__Problem to solve__
Copy the entries character for character.

__Given entries__
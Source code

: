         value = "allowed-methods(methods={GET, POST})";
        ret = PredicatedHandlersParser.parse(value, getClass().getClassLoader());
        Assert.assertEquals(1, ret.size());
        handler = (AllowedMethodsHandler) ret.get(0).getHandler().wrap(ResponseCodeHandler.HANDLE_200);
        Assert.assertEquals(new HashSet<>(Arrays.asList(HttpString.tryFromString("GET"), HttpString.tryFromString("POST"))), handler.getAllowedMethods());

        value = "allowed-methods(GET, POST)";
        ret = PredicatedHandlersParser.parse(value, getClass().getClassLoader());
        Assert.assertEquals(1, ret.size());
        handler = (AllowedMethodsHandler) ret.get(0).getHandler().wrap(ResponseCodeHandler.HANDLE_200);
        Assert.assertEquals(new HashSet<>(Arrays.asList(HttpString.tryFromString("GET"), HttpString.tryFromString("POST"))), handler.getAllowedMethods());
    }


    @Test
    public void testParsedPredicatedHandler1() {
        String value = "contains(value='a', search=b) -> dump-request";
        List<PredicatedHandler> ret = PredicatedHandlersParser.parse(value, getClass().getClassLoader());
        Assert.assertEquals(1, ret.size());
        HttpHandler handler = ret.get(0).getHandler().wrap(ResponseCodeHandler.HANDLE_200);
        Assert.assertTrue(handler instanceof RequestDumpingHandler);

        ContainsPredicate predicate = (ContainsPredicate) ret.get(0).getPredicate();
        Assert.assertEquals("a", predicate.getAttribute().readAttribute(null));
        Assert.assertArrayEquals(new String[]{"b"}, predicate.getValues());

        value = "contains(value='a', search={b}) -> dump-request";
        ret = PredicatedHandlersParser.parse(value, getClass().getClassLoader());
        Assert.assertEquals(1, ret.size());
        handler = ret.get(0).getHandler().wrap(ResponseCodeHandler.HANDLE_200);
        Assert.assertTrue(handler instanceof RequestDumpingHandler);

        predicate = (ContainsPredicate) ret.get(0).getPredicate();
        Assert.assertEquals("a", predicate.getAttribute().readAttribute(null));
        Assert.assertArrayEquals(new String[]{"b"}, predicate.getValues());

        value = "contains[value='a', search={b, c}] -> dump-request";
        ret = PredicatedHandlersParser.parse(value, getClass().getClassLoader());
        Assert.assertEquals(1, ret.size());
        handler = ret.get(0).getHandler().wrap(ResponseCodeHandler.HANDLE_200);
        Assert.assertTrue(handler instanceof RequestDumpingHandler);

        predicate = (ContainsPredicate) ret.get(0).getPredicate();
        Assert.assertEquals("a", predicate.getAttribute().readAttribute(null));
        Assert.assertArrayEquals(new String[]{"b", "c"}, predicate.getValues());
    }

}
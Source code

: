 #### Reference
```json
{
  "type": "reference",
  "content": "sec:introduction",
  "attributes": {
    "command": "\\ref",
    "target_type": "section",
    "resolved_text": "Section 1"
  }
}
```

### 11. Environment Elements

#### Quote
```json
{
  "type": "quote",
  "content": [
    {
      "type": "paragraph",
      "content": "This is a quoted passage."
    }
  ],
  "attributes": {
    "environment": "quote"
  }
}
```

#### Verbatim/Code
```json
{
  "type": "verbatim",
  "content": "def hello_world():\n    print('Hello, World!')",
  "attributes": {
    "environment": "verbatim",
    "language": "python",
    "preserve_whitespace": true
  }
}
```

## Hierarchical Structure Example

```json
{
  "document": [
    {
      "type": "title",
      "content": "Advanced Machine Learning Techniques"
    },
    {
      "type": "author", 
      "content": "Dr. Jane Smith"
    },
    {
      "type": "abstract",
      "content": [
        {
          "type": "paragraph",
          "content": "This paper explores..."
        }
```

__Response below__
Source code

:         value = "allowed-methods(methods={GET, POST})";
        ret = PredicatedHandlersParser.parse(value, getClass().getClassLoader());
        Assert.assertEquals(1, ret.size());
        handler = (AllowedMethodsHandler) ret.get(0).getHandler().wrap(ResponseCodeHandler.HANDLE_200);
        Assert.assertEquals(new HashSet<>(Arrays.asList(HttpString.tryFromString("GET"), HttpString.tryFromString("POST"))), handler.getAllowedMethods());

        value = "allowed-methods(GET, POST)";
        ret = PredicatedHandlersParser.parse(value, getClass().getClassLoader());
        Assert.assertEquals(1, ret.size());
        handler = (AllowedMethodsHandler) ret.get(0).getHandler().wrap(ResponseCodeHandler.HANDLE_200);
        Assert.assertEquals(new HashSet<>(Arrays.asList(HttpString.tryFromString("GET"), HttpString.tryFromString("POST"))), handler.getAllowedMethods());
    }


    @Test
    public void testParsedPredicatedHandler1() {
        String value = "contains(value='a', search=b) -> dump-request";
        List<PredicatedHandler> ret = PredicatedHandlersParser.parse(value, getClass().getClassLoader());
        Assert.assertEquals(1, ret.size());
        HttpHandler handler = ret.get(0).getHandler().wrap(ResponseCodeHandler.HANDLE_200);
        Assert.assertTrue(handler instanceof RequestDumpingHandler);

        ContainsPredicate predicate = (ContainsPredicate) ret.get(0).getPredicate();
        Assert.assertEquals("a", predicate.getAttribute().readAttribute(null));
        Assert.assertArrayEquals(new String[]{"b"}, predicate.getValues());

        value = "contains(value='a', search={b}) -> dump-request";
        ret = PredicatedHandlersParser.parse(value, getClass().getClassLoader());
        Assert.assertEquals(1, ret.size());
        handler = ret.get(0).getHandler().wrap(ResponseCodeHandler.HANDLE_200);
        Assert.assertTrue(handler instanceof RequestDumpingHandler);

        predicate = (ContainsPredicate) ret.get(0).getPredicate();
        Assert.assertEquals("a", predicate.getAttribute().readAttribute(null));
        Assert.assertArrayEquals(new String[]{"b"}, predicate.getValues());

        value = "contains[value='a', search={b, c}] -> dump-request";
        ret = PredicatedHandlersParser.parse(value, getClass().getClassLoader());
        Assert.assertEquals(1, ret.size());
        handler = ret.get(0).getHandler().wrap(ResponseCodeHandler.HANDLE_200);
        Assert.assertTrue(handler instanceof RequestDumpingHandler);

        predicate = (ContainsPredicate) ret.get(0).getPredicate();
        Assert.assertEquals("a", predicate.getAttribute().readAttribute(null));
        Assert.assertArrayEquals(new String[]{"b", "c"}, predicate.getValues());
    }

}
Source code

: #### Reference
```json
{
  "type": "reference",
  "content": "sec:introduction",
  "attributes": {
    "command": "\\ref",
    "target_type": "section",
    "resolved_text": "Section 1"
  }
}
```

### 11. Environment Elements

#### Quote
```json
{
  "type": "quote",
  "content": [
    {
      "type": "paragraph",
      "content": "This is a quoted passage."
    }
  ],
  "attributes": {
    "environment": "quote"
  }
}
```

#### Verbatim/Code
```json
{
  "type": "verbatim",
  "content": "def hello_world():\n    print('Hello, World!')",
  "attributes": {
    "environment": "verbatim",
    "language": "python",
    "preserve_whitespace": true
  }
}
```

## Hierarchical Structure Example

```json
{
  "document": [
    {
      "type": "title",
      "content": "Advanced Machine Learning Techniques"
    },
    {
      "type": "author", 
      "content": "Dr. Jane Smith"
    },
    {
      "type": "abstract",
      "content": [
        {
          "type": "paragraph",
          "content": "This paper explores..."
        }
```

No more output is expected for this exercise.